According to the National Bureau of statistics, although the retail sales month rate in Britain recorded a slight decline in 8 months after the surge in July, the potential trend of the industry remained strong. Overall, the data did not suggest that the consumer confidence in the UK referendum dropped sharply after the euro.

The Bank of England voted 9-0 to maintain the benchmark interest rate unchanged at 0.25%, keeping the central bank's asset purchase scale unchanged at 435 billion, which is in line with expectations. Most members predict that if the outlook for August is confirmed, there will be another interest rate cut in the year. Some recent economic indicators are better than expected.
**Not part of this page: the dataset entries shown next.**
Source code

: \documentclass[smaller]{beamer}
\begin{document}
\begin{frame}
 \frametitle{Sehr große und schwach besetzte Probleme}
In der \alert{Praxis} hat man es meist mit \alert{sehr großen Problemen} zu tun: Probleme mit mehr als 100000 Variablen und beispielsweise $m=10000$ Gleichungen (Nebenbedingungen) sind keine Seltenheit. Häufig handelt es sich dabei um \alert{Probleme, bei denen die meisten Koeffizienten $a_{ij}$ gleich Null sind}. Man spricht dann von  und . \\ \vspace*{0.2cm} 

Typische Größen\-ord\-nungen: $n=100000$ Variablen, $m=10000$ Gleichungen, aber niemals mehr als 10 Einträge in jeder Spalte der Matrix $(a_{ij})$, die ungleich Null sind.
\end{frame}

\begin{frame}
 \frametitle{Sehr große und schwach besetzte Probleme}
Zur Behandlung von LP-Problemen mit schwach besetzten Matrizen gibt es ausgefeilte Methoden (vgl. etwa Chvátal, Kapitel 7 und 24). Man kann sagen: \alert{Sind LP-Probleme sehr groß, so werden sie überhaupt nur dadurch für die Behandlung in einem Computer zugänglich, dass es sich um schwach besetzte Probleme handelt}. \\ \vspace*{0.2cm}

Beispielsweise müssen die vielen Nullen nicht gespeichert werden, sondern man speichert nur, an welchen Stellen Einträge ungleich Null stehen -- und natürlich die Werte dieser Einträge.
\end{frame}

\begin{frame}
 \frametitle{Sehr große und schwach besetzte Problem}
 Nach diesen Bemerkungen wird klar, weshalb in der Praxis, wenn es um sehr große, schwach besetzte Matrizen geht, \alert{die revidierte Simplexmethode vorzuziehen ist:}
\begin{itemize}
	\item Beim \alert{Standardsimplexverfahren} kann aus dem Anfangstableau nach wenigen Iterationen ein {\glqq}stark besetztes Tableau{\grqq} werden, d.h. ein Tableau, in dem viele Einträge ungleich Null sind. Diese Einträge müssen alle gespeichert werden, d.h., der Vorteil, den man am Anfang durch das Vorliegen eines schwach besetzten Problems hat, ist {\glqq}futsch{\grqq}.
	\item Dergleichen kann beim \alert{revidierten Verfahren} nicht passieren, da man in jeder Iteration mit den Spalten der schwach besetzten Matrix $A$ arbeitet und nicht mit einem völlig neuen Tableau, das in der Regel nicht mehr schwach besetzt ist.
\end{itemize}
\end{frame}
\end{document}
Inflation is expected to reach the 2% target in the first half of 2017.

   British Central Mika F Siti, member of the committee, said that expanding QE is still not necessary and will not anticipate the economic outlook for 2017 and 2018. The market is widely expected to stay put this time, because the British central bank has cut interest rates to a record low last month and reintroduced asset purchase plans.

Although some critics say the Bank of England cut interest rates to a record low of 0.25% in August, restarted asset purchases and relaxed lending by offering cheap loans to banks, it is expected that the Bank of England will resume again later this year. Rate cut And this month is unlikely to cut interest rates.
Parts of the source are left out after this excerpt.